The Fox’s Wedding, Matthew Meyer This is the guy behind yokai.com, who periodically puts out collections of yōkai folklore complete with his own woodblock-style art. I backed this fourth collection through Kickstarter, but it’s also available for purchase, and I highly recommend his books if you’re interested in the topic.

Mazirian the Magician, Jack Vance. A.K.A. the book more commonly known as The Dying Earth. I don’t know why Mazirian the Magician was apparently Vance’s preferred title; that’s the name of one of the stories in here, but Mazirian is not an ongoing character or anything. Anyway, this is a classic that famously inspired the “prepared spellcasting” approach seen in Dungeons & Dragons; with that context, it’s kind of hilarious to see how a supremely powerful wizard might be able to prepare as many as FIVE SPELLS. Gasp! Awe! (But their spells appear to be significantly more flexible than D&D examples, and also of course Vance could arrange for them to memorize ones that would actually be useful in the plot.)

What I found particularly interesting here was the female characters. They’re . . . not great by modern standards, but they’re significantly better than I expected them to be? I particularly noted, and enjoyed, the multiple instances where a male character gets the hots for a female one, pursues her in a kind of rapey way, and then gets straight-up murdered by or at least via the actions of his ostensible target. So their behavior, while not great, is also clearly not rewarded. (Really, almost nobody here is a good person. But there’s plenty of room for me to at least imagine some good interiority and agency for most of the women.)

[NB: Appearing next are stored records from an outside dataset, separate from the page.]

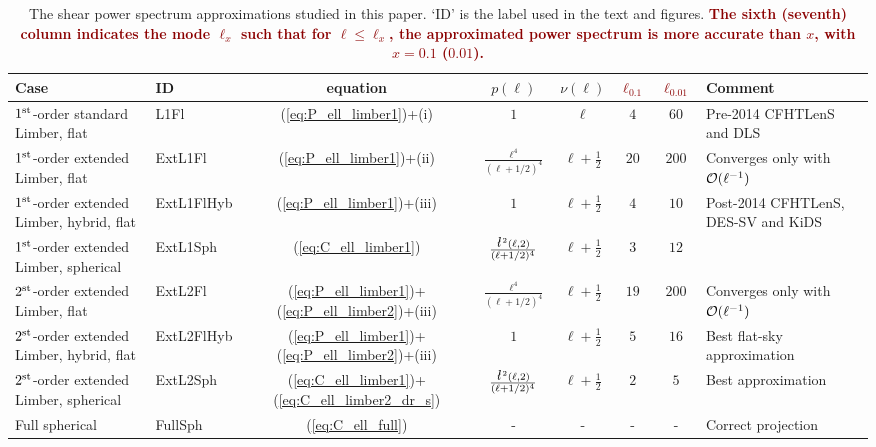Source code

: \documentclass[fleqn,usenatbib]{mnras} %
\newcommand{\ellbar}{\hbox{\it \l}\,}
\newcommand{\forref}[1]{{\bf\textcolor{darkred}{#1}}}
\begin{document}
\renewcommand{\baselinestretch}{1.5}
\begin{table}
\begin{centering}
  \caption{\label{tab:cases}The shear power spectrum approximations studied in this paper. `ID' is the label
    used in the text and figures.
    \forref{The sixth (seventh) column indicates the mode $\ell_x$ such that for $\ell \leq \ell_x$, the approximated
    power spectrum is more accurate than $x$, with $x=0.1$ ($0.01$).}
    } 
    \begin{tabular}{|p{}|l|c|c|c|c|c|p{}}
  \hline
  Case & ID & equation & $p(\ell)$ & $\nu(\ell)$ & \forref{$\ell_{0.1}$} & \forref{$\ell_{0.01}$} & Comment \\ \hline
  $1^{\rm st}$-order standard Limber, flat & L1Fl & (\ref{eq:P_ell_limber1})+(i)
    & $1$ & $\ell$ & $4$ & $60$ & Pre-2014 CFHTLenS and DLS \\ \hline
  $1^{\rm st}$-order extended Limber, flat & ExtL1Fl & (\ref{eq:P_ell_limber1})+(ii)
    & $\frac{\ell^4}{(\ell+1/2)^4}$ & $\ell + \frac 1 2$ & $20$ & $200$ & Converges only with ${\cal O}(\ell^{-1})$ \\ \hline
  $1^{\rm st}$-order extended Limber, hybrid, flat & ExtL1FlHyb & (\ref{eq:P_ell_limber1})+(iii)
    & $1$ & $\ell + \frac 1 2$ & $4$ & $10$ & Post-2014 CFHTLenS, DES-SV and KiDS \\ \hline
  $1^{\rm st}$-order extended Limber, spherical & ExtL1Sph & (\ref{eq:C_ell_limber1})
    & $\frac{\ellbar^2(\ell, 2)}{(\ell+1/2)^4}$ & $\ell+ \frac 1 2$ & $3$ & $12$ & \\ \hline
  $2^{\rm st}$-order extended Limber, flat & ExtL2Fl &  (\ref{eq:P_ell_limber1})+(\ref{eq:P_ell_limber2})+(iii)
    & $\frac{\ell^4}{(\ell+1/2)^4}$ 
    & $\ell+\frac 1 2$ & $19$ & $200$ & Converges only with ${\cal O}(\ell^{-1})$ \\ \hline
  $2^{\rm st}$-order extended Limber, hybrid, flat & ExtL2FlHyb &  (\ref{eq:P_ell_limber1})+(\ref{eq:P_ell_limber2})+(iii)
    & $1$ 
    & $\ell+ \frac 1 2$ & $5$ & $16$ & Best flat-sky approximation \\ \hline
  $2^{\rm st}$-order extended Limber, spherical & ExtL2Sph & (\ref{eq:C_ell_limber1})+(\ref{eq:C_ell_limber2_dr_s})
    & $\frac{\ellbar^2(\ell, 2)}{(\ell+1/2)^4}$ & $\ell+\frac 1 2$ & $2$ & $5$ & Best approximation \\ \hline
  Full spherical & FullSph & (\ref{eq:C_ell_full}) &
      - & - & - & - & Correct projection \\ \hline
  \end{tabular}

\end{centering}
\end{table}
\renewcommand{\baselinestretch}{1}
\end{document}
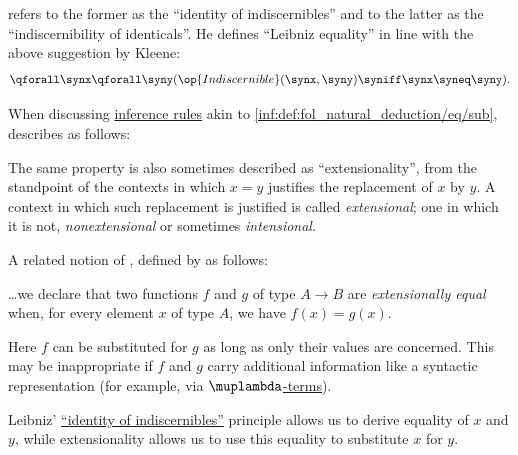 \begin{remark}
   refers to the former as the \enquote{identity of indiscernibles} and to the latter as the \enquote{indiscernibility of identicals}. He defines \enquote{Leibniz equality} in line with the above suggestion by Kleene:
  \begin{equation}\label{eq:rem:identity_of_indiscernibles/bi}
    \qforall \synx \qforall \syny (\op{Indiscernible}(\synx, \syny) \syniff \synx \syneq \syny).
  \end{equation}
\end{remark}

\begin{concept}\label{con:extensionality}
  When discussing \hyperref[def:inference_rule]{inference rules} akin to \ref{inf:def:fol_natural_deduction/eq/sub},  describes  as follows:
  \begin{displayquote}
    The same property is also sometimes described as \enquote{extensionality}, from the standpoint of the contexts in which \( x = y \) justifies the replacement of \( x \) by \( y \). A context in which such replacement is justified is called \textit{extensional}; one in which it is not, \textit{nonextensional} or sometimes \textit{intensional}.
  \end{displayquote}

  A related notion of , defined by  as follows:
  \begin{displayquote}
    \ldots we declare that two functions \( f \) and \( g \) of type \( A \to B \) are \textit{extensionally equal} when, for every element \( x \) of type \( A \), we have \( f(x) = g(x) \).
  \end{displayquote}

  Here \( f \) can be substituted for \( g \) as long as only their values are concerned. This may be inappropriate if \( f \) and \( g \) carry additional information like a syntactic representation (for example, via \hyperref[def:lambda_term]{\( \muplambda \)-terms}).
\end{concept}
\begin{comments}
  \item Leibniz' \hyperref[rem:identity_of_indiscernibles]{\enquote{identity of indiscernibles}} principle allows us to derive equality of \( x \) and \( y \), while extensionality allows us to use this equality to substitute \( x \) for \( y \).
\end{comments}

Where Dreams Descend, Janella Angeles, narr. Imani Jade Powers and Steve West. I didn’t finish this one, but it’s not a DNF in the sense the internet tends to use that term; I would have gone to the end if I hadn’t been forced to return the audiobook to the library. However, I don’t think I care quite enough to check it out again later. Since I got more than three-quarters of the way through, though, I decided to go ahead and include it in this post. (Most of the time, the books I don’t finish get dropped very early on, and I don’t blog about those.)

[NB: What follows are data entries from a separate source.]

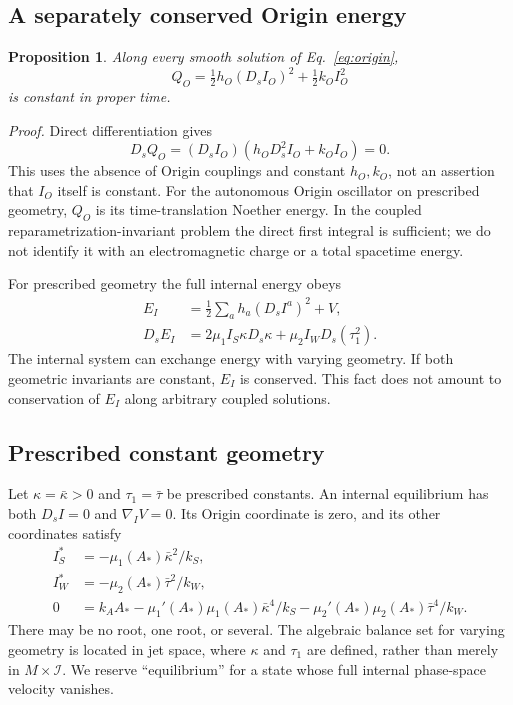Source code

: \documentclass[aip,jmp,reprint,onecolumn,amsmath,amssymb]{revtex4-2}
\newcommand{\Ds}{D_s}
\newcommand{\I}{\mathcal I}
\newtheorem{proposition}{Proposition}
\begin{document}
\subsection{A separately conserved Origin energy}
\begin{proposition}
Along every smooth solution of Eq.~\eqref{eq:origin},
\begin{equation}
 Q_O=\tfrac12 h_O(\Ds I_O)^2+\tfrac12 k_O I_O^2
 \label{eq:Q}
\end{equation}
is constant in proper time.
\end{proposition}
\textit{Proof.} Direct differentiation gives
\begin{equation}
 \Ds Q_O=(\Ds I_O)(h_O\Ds^2 I_O+k_O I_O)=0.
\end{equation}
This uses the absence of Origin couplings and constant $h_O,k_O$, not an assertion that $I_O$ itself is constant. For the autonomous Origin oscillator on prescribed geometry, $Q_O$ is its time-translation Noether energy.\cite{noether} In the coupled reparametrization-invariant problem the direct first integral is sufficient; we do not identify it with an electromagnetic charge or a total spacetime energy.

For prescribed geometry the full internal energy obeys
\begin{align}
 E_I&=\tfrac12\sum_a h_a(\Ds I^a)^2+V,\\
 \Ds E_I&=2\mu_1 I_S\kappa\Ds\kappa
             +\mu_2 I_W\Ds(\tau_1^2).
 \label{eq:energy}
\end{align}
The internal system can exchange energy with varying geometry. If both geometric invariants are constant, $E_I$ is conserved. This fact does not amount to conservation of $E_I$ along arbitrary coupled solutions.

\subsection{Prescribed constant geometry}
Let $\kappa=\bar\kappa>0$ and $\tau_1=\bar\tau$ be prescribed constants. An internal equilibrium has both $\Ds I=0$ and $\nabla_I V=0$. Its Origin coordinate is zero, and its other coordinates satisfy
\begin{align}
 I_S^*&=-\mu_1(A_*)\bar\kappa^2/k_S,\label{eq:IstarS}\\
 I_W^*&=-\mu_2(A_*)\bar\tau^2/k_W,\label{eq:IstarW}\\
 0&=k_A A_*-
 \mu_1'(A_*)\mu_1(A_*)\bar\kappa^4/k_S
 -\mu_2'(A_*)\mu_2(A_*)\bar\tau^4/k_W.\label{eq:Astar}
\end{align}
There may be no root, one root, or several. The algebraic balance set for varying geometry is located in jet space, where $\kappa$ and $\tau_1$ are defined, rather than merely in $M\times\I$. We reserve ``equilibrium'' for a state whose full internal phase-space velocity vanishes.
\end{document}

There was a lot of really intriguing material in this one. Unfortunately — and this is why I’m not going to check it out again — by the three-quarters mark, it was very clear that much of that material wasn’t really going to go anywhere until the second book of the duology. The maybe-curse on Glorian, the city’s history with its four founding houses, the possibility of secret magic there, Hellfire House and what it’s doing out in the forest, Demarco’s ostensible purpose in having come to Glorian (a purpose he seems to largely neglect), Jack’s true nature, the Conquering Circus, the sealing of the city gates, even whatever it is that’s vanishing or striking down Kallia’s competitors . . . all of that would flicker up periodically to remind me it was there, but in the meanwhile the book spent vastly more time and attention on the relationship between Kallia and Demarco, the intermittent appearances of Jack, and the playing-out of the competition, complete with a lot of instances of the judges being sexist asshats. None of which was badly done, I’d say — the competition managed to avoid the “Hunger Games clone” feel a lot of contest-focused YA novels give off, and right before my stopping point the book suddenly introduced the possibility that there’s an active conspiracy or curse against female magicians — but I got tired of waiting for all those other things to get the attention I felt they deserved. Even if they surge into prominence in the last quarter, rather than waiting for book two, it would feel like too little, too late. Which is a pity, because they did seem interesting! (If anybody has read this and/or its sequel, I am not averse to spoilers in the comments; I’d love to know what other people thought.)

The narration of the audiobook was good, though; Powers did an excellent job of differentiating the characters. West only narrates a few very brief sections about Jack, which were fine.